A Vice-Chancellor is the chief academic, administrative and financial officer of a university. When we talk about chief academic officer, it means the Vice-Chancellor superintends over the academic affairs of the university in conjunction with the institution’s Senate. That means the VC is the chief examiner, reviews curriculum, sees to it that examinations are properly conducted in an enabling environment, and the results are properly released. The VC also ensures that transcripts of students are promptly released.
The VC is also responsible for administrative action and is the chief financial officer of the university. When things go wrong financially, the VC is held responsible. Those are the tripartite responsibilities of a vice-chancellor.
What is the most complex decision you have taken as the Vice-Chancellor of the University of Calabar?
I am not sure if I have taken any complex decision yet. Perhaps, the slight increase we recently introduced to school fees could count as one. It was not easy considering the economic situation in the country. Everyone is hard up, yet the university needs to keep moving along with other contemporary universities. All the good services need to be rendered and provided for the university. Meanwhile, there are dwindling resources coming from the Federal Government. So, one of those most complex decisions I have taken for now is to increase school fees. I knew it would come with a lot of reactions but because I was pursuing it for the good of the university, I had to take the decision. Eventually, I was able to negotiate with my students and we understood one another.
You are the first female vice-chancellor of the school. How does that make you feel and what legacy would you like to leave behind?
As the first female vice-chancellor of the university, it comes with a lot of responsibility and expectations. Many people want to see what a female vice-chancellor can do. There are also high expectations from people who think the university is too complex for a woman to run. However, there are those who believe the university needs a mother-figure that would carry everybody along, especially from the background we are coming from. They want to see a VC who can carry everybody along, who can work with the students and get them to be more focused.
For me though, it is just about doing the normal duties of a vice chancellor. I am happy that I am the first female vice-chancellor and the normal duties of a vice chancellor. I am happy that I am the first female vice-chancellor and I have said I would work round the clock. It is not just about being a female vice-chancellor; once any woman gets to a position of authority, she must work three times harder than her male counterparts.

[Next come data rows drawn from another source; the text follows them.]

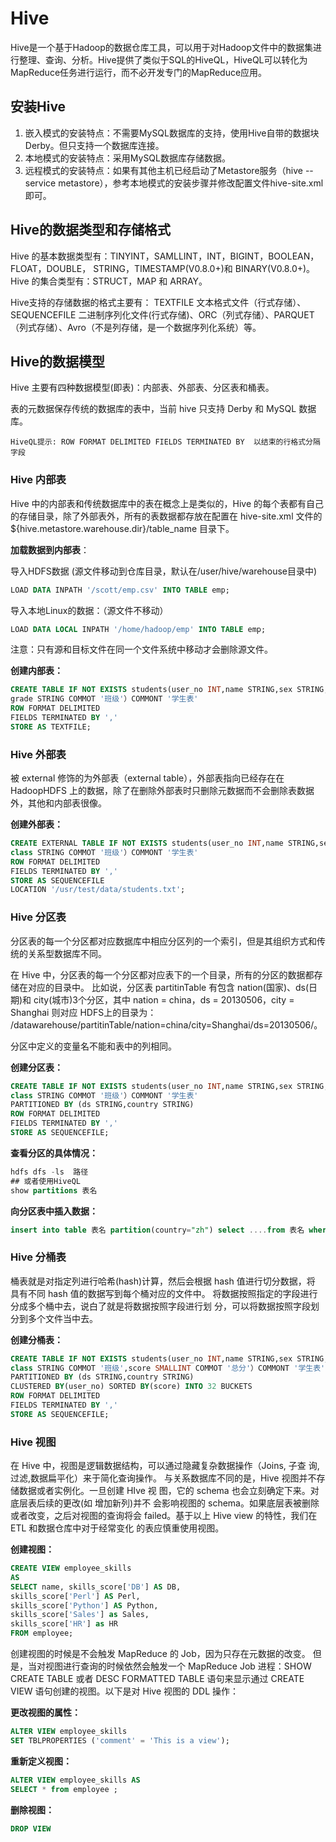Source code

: # Hive

Hive是一个基于Hadoop的数据仓库工具，可以用于对Hadoop文件中的数据集进行整理、查询、分析。Hive提供了类似于SQL的HiveQL，HiveQL可以转化为MapReduce任务进行运行，而不必开发专门的MapReduce应用。

## 安装Hive

1. 嵌入模式的安装特点：不需要MySQL数据库的支持，使用Hive自带的数据块Derby。但只支持一个数据库连接。
2. 本地模式的安装特点：采用MySQL数据库存储数据。
3. 远程模式的安装特点：如果有其他主机已经启动了Metastore服务（hive --service metastore），参考本地模式的安装步骤并修改配置文件hive-site.xml即可。

## Hive的数据类型和存储格式

Hive 的基本数据类型有：TINYINT，SAMLLINT，INT，BIGINT，BOOLEAN，FLOAT，DOUBLE，
STRING，TIMESTAMP(V0.8.0+)和 BINARY(V0.8.0+)。
Hive 的集合类型有：STRUCT，MAP 和 ARRAY。

Hive支持的存储数据的格式主要有： TEXTFILE 文本格式文件（行式存储）、 SEQUENCEFILE 二进制序列化文件(行式存储)、ORC（列式存储）、PARQUET（列式存储）、Avro（不是列存储，是一个数据序列化系统）等。

## Hive的数据模型

Hive 主要有四种数据模型(即表)：内部表、外部表、分区表和桶表。

表的元数据保存传统的数据库的表中，当前 hive 只支持 Derby 和 MySQL 数据库。

`HiveQL提示: ROW FORMAT DELIMITED FIELDS TERMINATED BY  以结束的行格式分隔字段`

### Hive 内部表

Hive 中的内部表和传统数据库中的表在概念上是类似的，Hive 的每个表都有自己的存储目录，除了外部表外，所有的表数据都存放在配置在 hive-site.xml 文件的${hive.metastore.warehouse.dir}/table_name 目录下。

**加载数据到内部表**：

 导入HDFS数据 (源文件移动到仓库目录，默认在/user/hive/warehouse目录中)       

```sql
LOAD DATA INPATH '/scott/emp.csv' INTO TABLE emp;      
```

导入本地Linux的数据：（源文件不移动）    

```sql
LOAD DATA LOCAL INPATH '/home/hadoop/emp' INTO TABLE emp;         
```

注意：只有源和目标文件在同一个文件系统中移动才会删除源文件。

**创建内部表：**

```sql
CREATE TABLE IF NOT EXISTS students(user_no INT,name STRING,sex STRING,
grade STRING COMMOT '班级'）COMMONT '学生表'
ROW FORMAT DELIMITED
FIELDS TERMINATED BY ','
STORE AS TEXTFILE;
```

### Hive 外部表

被 external 修饰的为外部表（external table），外部表指向已经存在在 HadoopHDFS 上的数据，除了在删除外部表时只删除元数据而不会删除表数据外，其他和内部表很像。

**创建外部表：**

```sql
CREATE EXTERNAL TABLE IF NOT EXISTS students(user_no INT,name STRING,sex STRING,
class STRING COMMOT '班级'）COMMONT '学生表'
ROW FORMAT DELIMITED
FIELDS TERMINATED BY ','
STORE AS SEQUENCEFILE
LOCATION '/usr/test/data/students.txt';
```

### Hive 分区表

分区表的每一个分区都对应数据库中相应分区列的一个索引，但是其组织方式和传统的关系型数据库不同。

在 Hive 中，分区表的每一个分区都对应表下的一个目录，所有的分区的数据都存储在对应的目录中。
比如说，分区表 partitinTable 有包含 nation(国家)、ds(日期)和 city(城市)3个分区，其中 nation = china，ds = 20130506，city = Shanghai 则对应 HDFS上的目录为：
/datawarehouse/partitinTable/nation=china/city=Shanghai/ds=20130506/。

分区中定义的变量名不能和表中的列相同。

**创建分区表：**

```sql
CREATE TABLE IF NOT EXISTS students(user_no INT,name STRING,sex STRING,
class STRING COMMOT '班级'）COMMONT '学生表'
PARTITIONED BY (ds STRING,country STRING)
ROW FORMAT DELIMITED
FIELDS TERMINATED BY ','
STORE AS SEQUENCEFILE;
```

**查看分区的具体情况：**

```sql
hdfs dfs -ls  路径 
## 或者使用HiveQL
show partitions 表名
```

**向分区表中插入数据：**

```sql
insert into table 表名 partition(country="zh") select ....from 表名 where 条件
```

### Hive 分桶表

桶表就是对指定列进行哈希(hash)计算，然后会根据 hash 值进行切分数据，将
具有不同 hash 值的数据写到每个桶对应的文件中。
将数据按照指定的字段进行分成多个桶中去，说白了就是将数据按照字段进行划
分，可以将数据按照字段划分到多个文件当中去。

**创建分桶表：**

```sql
CREATE TABLE IF NOT EXISTS students(user_no INT,name STRING,sex STRING,
class STRING COMMOT '班级',score SMALLINT COMMOT '总分'）COMMONT '学生表'
PARTITIONED BY (ds STRING,country STRING)
CLUSTERED BY(user_no) SORTED BY(score) INTO 32 BUCKETS
ROW FORMAT DELIMITED
FIELDS TERMINATED BY ','
STORE AS SEQUENCEFILE;
```

### Hive 视图

在 Hive 中，视图是逻辑数据结构，可以通过隐藏复杂数据操作（Joins, 子查
询, 过滤,数据扁平化）来于简化查询操作。
与关系数据库不同的是，Hive 视图并不存储数据或者实例化。一旦创建 HIve 视
图，它的 schema 也会立刻确定下来。对底层表后续的更改(如 增加新列)并不
会影响视图的 schema。如果底层表被删除或者改变，之后对视图的查询将会
failed。基于以上 Hive view 的特性，我们在 ETL 和数据仓库中对于经常变化
的表应慎重使用视图。

**创建视图：**

```sql
CREATE VIEW employee_skills
AS
SELECT name, skills_score['DB'] AS DB,
skills_score['Perl'] AS Perl,
skills_score['Python'] AS Python,
skills_score['Sales'] as Sales,
skills_score['HR'] as HR
FROM employee;
```

创建视图的时候是不会触发 MapReduce 的 Job，因为只存在元数据的改变。
但是，当对视图进行查询的时候依然会触发一个 MapReduce Job 进程：SHOW
CREATE TABLE 或者 DESC FORMATTED TABLE 语句来显示通过 CREATE
VIEW 语句创建的视图。以下是对 Hive 视图的 DDL 操作：

**更改视图的属性：**

```sql
ALTER VIEW employee_skills
SET TBLPROPERTIES ('comment' = 'This is a view');
```

**重新定义视图：**

```sql
ALTER VIEW employee_skills AS
SELECT * from employee ;
```

**删除视图：**

```sql
DROP VIEW 
```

Did your gender make it harder or easier for you to attain this position?
It made it harder because as a woman, one needs to work harder to be reckoned with. Right from the day I joined the university in 1990, I set my mind to standing out in the crowd. I set my mind to having a healthy competition with colleagues and working my way to the top of my profession. I did that despite all the challenges that tend to draw women back.
Before I was appointed, I went round, just like other male candidates, consulting people. Many told me that a university is too turbulent for a woman. Many didn’t give me a chance, simply because I’m a woman.
You marked your one year anniversary in office in December 2021. What do you consider to be your achievements so far?
It was a very difficult first year and I thank God that we survived.I think one of the greatest achievements I would like to be associated with is the peace, unity, oneness and purpose on campus. I derive joy from the fact that people are working in a cordial environment and anybody can have access to the vice-chancellor. I think people are more relaxed working in the university now. There is no tension or harassment of anybody.